_Action item_
Reproduce the entire listing exactly as written, apart from its pictures.
*** Begin section ***
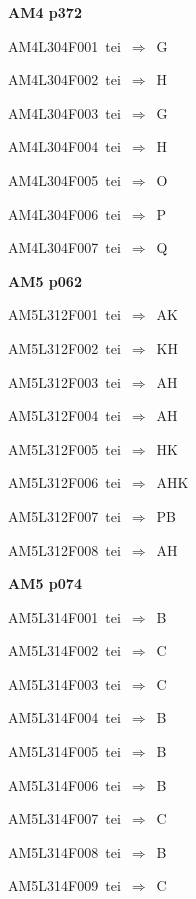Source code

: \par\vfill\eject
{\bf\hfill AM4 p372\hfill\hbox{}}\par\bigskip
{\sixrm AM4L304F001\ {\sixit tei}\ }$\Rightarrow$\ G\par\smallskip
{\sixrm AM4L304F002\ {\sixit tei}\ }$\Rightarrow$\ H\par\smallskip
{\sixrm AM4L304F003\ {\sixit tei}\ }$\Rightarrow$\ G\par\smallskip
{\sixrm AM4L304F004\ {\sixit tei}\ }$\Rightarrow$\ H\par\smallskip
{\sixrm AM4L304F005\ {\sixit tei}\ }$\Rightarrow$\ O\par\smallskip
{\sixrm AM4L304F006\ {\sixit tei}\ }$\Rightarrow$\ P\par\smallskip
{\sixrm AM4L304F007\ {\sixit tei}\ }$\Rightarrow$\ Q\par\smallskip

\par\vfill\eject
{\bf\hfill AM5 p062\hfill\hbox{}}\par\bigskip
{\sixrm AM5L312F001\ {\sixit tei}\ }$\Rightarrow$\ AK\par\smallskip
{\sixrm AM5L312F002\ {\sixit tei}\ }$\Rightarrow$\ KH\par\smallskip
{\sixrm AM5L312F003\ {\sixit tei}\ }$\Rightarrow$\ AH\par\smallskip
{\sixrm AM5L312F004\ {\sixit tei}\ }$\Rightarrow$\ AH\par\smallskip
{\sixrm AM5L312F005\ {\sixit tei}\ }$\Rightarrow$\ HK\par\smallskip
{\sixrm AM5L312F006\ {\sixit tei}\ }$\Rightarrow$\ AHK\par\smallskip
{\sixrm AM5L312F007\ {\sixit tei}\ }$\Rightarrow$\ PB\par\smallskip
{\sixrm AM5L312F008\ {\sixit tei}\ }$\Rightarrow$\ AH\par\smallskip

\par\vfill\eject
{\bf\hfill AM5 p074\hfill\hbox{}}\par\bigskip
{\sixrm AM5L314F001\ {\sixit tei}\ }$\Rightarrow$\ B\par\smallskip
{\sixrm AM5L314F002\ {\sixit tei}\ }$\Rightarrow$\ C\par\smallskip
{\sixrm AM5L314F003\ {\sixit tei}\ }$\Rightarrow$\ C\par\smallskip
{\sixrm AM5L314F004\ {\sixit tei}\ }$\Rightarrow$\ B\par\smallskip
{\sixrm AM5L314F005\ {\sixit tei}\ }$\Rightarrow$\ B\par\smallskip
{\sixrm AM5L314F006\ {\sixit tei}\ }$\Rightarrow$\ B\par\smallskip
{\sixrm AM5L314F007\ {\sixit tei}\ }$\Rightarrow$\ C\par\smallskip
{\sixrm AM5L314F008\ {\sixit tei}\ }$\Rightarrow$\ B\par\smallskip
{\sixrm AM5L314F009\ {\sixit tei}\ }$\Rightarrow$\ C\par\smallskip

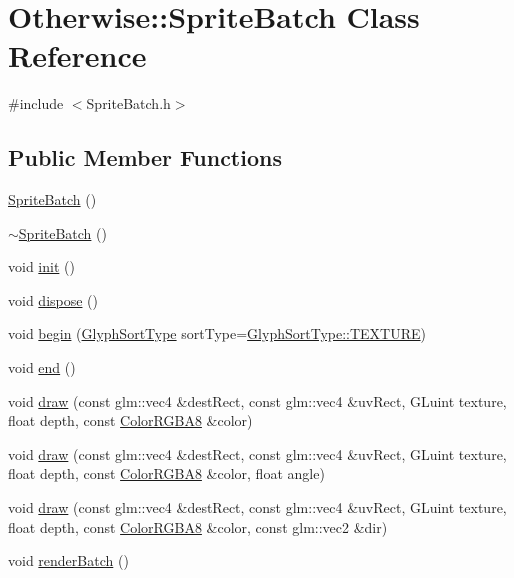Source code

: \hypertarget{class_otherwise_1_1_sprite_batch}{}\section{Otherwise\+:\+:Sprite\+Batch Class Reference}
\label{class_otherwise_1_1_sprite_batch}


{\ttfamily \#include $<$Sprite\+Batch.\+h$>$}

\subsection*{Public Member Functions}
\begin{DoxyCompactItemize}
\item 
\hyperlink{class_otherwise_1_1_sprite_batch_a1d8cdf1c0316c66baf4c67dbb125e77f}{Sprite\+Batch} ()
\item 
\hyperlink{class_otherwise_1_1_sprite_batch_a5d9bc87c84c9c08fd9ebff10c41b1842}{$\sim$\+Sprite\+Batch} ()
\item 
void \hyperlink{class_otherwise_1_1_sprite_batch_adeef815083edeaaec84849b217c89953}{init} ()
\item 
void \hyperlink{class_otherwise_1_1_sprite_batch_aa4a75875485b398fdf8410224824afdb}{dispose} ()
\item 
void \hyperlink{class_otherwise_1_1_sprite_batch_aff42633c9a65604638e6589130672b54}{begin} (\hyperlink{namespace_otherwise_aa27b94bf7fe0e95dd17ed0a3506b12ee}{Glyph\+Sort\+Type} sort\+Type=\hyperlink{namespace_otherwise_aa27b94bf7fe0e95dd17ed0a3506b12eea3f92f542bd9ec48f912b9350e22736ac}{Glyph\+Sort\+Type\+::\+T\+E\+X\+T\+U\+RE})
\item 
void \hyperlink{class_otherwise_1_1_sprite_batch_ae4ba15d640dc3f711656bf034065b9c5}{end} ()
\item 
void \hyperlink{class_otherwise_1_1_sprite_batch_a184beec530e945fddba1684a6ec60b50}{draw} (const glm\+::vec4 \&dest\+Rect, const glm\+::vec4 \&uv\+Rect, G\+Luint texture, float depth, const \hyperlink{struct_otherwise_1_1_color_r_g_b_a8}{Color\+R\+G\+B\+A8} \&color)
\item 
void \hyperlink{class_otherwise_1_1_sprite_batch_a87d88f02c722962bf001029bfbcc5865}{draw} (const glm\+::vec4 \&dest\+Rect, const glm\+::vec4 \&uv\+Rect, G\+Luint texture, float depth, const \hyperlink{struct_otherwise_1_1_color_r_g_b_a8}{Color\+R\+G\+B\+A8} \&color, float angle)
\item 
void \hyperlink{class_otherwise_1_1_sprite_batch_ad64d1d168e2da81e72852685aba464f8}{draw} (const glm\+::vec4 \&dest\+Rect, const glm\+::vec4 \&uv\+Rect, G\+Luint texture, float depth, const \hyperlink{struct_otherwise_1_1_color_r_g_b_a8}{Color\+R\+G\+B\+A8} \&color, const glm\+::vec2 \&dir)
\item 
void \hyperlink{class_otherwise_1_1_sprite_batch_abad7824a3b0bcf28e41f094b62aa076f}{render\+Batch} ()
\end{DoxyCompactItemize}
*** End section ***
_Response_
Source code

: \par\vfill\eject
{\bf\hfill AM4 p372\hfill\hbox{}}\par\bigskip
{\sixrm AM4L304F001\ {\sixit tei}\ }$\Rightarrow$\ G\par\smallskip
{\sixrm AM4L304F002\ {\sixit tei}\ }$\Rightarrow$\ H\par\smallskip
{\sixrm AM4L304F003\ {\sixit tei}\ }$\Rightarrow$\ G\par\smallskip
{\sixrm AM4L304F004\ {\sixit tei}\ }$\Rightarrow$\ H\par\smallskip
{\sixrm AM4L304F005\ {\sixit tei}\ }$\Rightarrow$\ O\par\smallskip
{\sixrm AM4L304F006\ {\sixit tei}\ }$\Rightarrow$\ P\par\smallskip
{\sixrm AM4L304F007\ {\sixit tei}\ }$\Rightarrow$\ Q\par\smallskip

\par\vfill\eject
{\bf\hfill AM5 p062\hfill\hbox{}}\par\bigskip
{\sixrm AM5L312F001\ {\sixit tei}\ }$\Rightarrow$\ AK\par\smallskip
{\sixrm AM5L312F002\ {\sixit tei}\ }$\Rightarrow$\ KH\par\smallskip
{\sixrm AM5L312F003\ {\sixit tei}\ }$\Rightarrow$\ AH\par\smallskip
{\sixrm AM5L312F004\ {\sixit tei}\ }$\Rightarrow$\ AH\par\smallskip
{\sixrm AM5L312F005\ {\sixit tei}\ }$\Rightarrow$\ HK\par\smallskip
{\sixrm AM5L312F006\ {\sixit tei}\ }$\Rightarrow$\ AHK\par\smallskip
{\sixrm AM5L312F007\ {\sixit tei}\ }$\Rightarrow$\ PB\par\smallskip
{\sixrm AM5L312F008\ {\sixit tei}\ }$\Rightarrow$\ AH\par\smallskip

\par\vfill\eject
{\bf\hfill AM5 p074\hfill\hbox{}}\par\bigskip
{\sixrm AM5L314F001\ {\sixit tei}\ }$\Rightarrow$\ B\par\smallskip
{\sixrm AM5L314F002\ {\sixit tei}\ }$\Rightarrow$\ C\par\smallskip
{\sixrm AM5L314F003\ {\sixit tei}\ }$\Rightarrow$\ C\par\smallskip
{\sixrm AM5L314F004\ {\sixit tei}\ }$\Rightarrow$\ B\par\smallskip
{\sixrm AM5L314F005\ {\sixit tei}\ }$\Rightarrow$\ B\par\smallskip
{\sixrm AM5L314F006\ {\sixit tei}\ }$\Rightarrow$\ B\par\smallskip
{\sixrm AM5L314F007\ {\sixit tei}\ }$\Rightarrow$\ C\par\smallskip
{\sixrm AM5L314F008\ {\sixit tei}\ }$\Rightarrow$\ B\par\smallskip
{\sixrm AM5L314F009\ {\sixit tei}\ }$\Rightarrow$\ C\par\smallskip

Source code

: \hypertarget{class_otherwise_1_1_sprite_batch}{}\section{Otherwise\+:\+:Sprite\+Batch Class Reference}
\label{class_otherwise_1_1_sprite_batch}


{\ttfamily \#include $<$Sprite\+Batch.\+h$>$}

\subsection*{Public Member Functions}
\begin{DoxyCompactItemize}
\item 
\hyperlink{class_otherwise_1_1_sprite_batch_a1d8cdf1c0316c66baf4c67dbb125e77f}{Sprite\+Batch} ()
\item 
\hyperlink{class_otherwise_1_1_sprite_batch_a5d9bc87c84c9c08fd9ebff10c41b1842}{$\sim$\+Sprite\+Batch} ()
\item 
void \hyperlink{class_otherwise_1_1_sprite_batch_adeef815083edeaaec84849b217c89953}{init} ()
\item 
void \hyperlink{class_otherwise_1_1_sprite_batch_aa4a75875485b398fdf8410224824afdb}{dispose} ()
\item 
void \hyperlink{class_otherwise_1_1_sprite_batch_aff42633c9a65604638e6589130672b54}{begin} (\hyperlink{namespace_otherwise_aa27b94bf7fe0e95dd17ed0a3506b12ee}{Glyph\+Sort\+Type} sort\+Type=\hyperlink{namespace_otherwise_aa27b94bf7fe0e95dd17ed0a3506b12eea3f92f542bd9ec48f912b9350e22736ac}{Glyph\+Sort\+Type\+::\+T\+E\+X\+T\+U\+RE})
\item 
void \hyperlink{class_otherwise_1_1_sprite_batch_ae4ba15d640dc3f711656bf034065b9c5}{end} ()
\item 
void \hyperlink{class_otherwise_1_1_sprite_batch_a184beec530e945fddba1684a6ec60b50}{draw} (const glm\+::vec4 \&dest\+Rect, const glm\+::vec4 \&uv\+Rect, G\+Luint texture, float depth, const \hyperlink{struct_otherwise_1_1_color_r_g_b_a8}{Color\+R\+G\+B\+A8} \&color)
\item 
void \hyperlink{class_otherwise_1_1_sprite_batch_a87d88f02c722962bf001029bfbcc5865}{draw} (const glm\+::vec4 \&dest\+Rect, const glm\+::vec4 \&uv\+Rect, G\+Luint texture, float depth, const \hyperlink{struct_otherwise_1_1_color_r_g_b_a8}{Color\+R\+G\+B\+A8} \&color, float angle)
\item 
void \hyperlink{class_otherwise_1_1_sprite_batch_ad64d1d168e2da81e72852685aba464f8}{draw} (const glm\+::vec4 \&dest\+Rect, const glm\+::vec4 \&uv\+Rect, G\+Luint texture, float depth, const \hyperlink{struct_otherwise_1_1_color_r_g_b_a8}{Color\+R\+G\+B\+A8} \&color, const glm\+::vec2 \&dir)
\item 
void \hyperlink{class_otherwise_1_1_sprite_batch_abad7824a3b0bcf28e41f094b62aa076f}{render\+Batch} ()
\end{DoxyCompactItemize}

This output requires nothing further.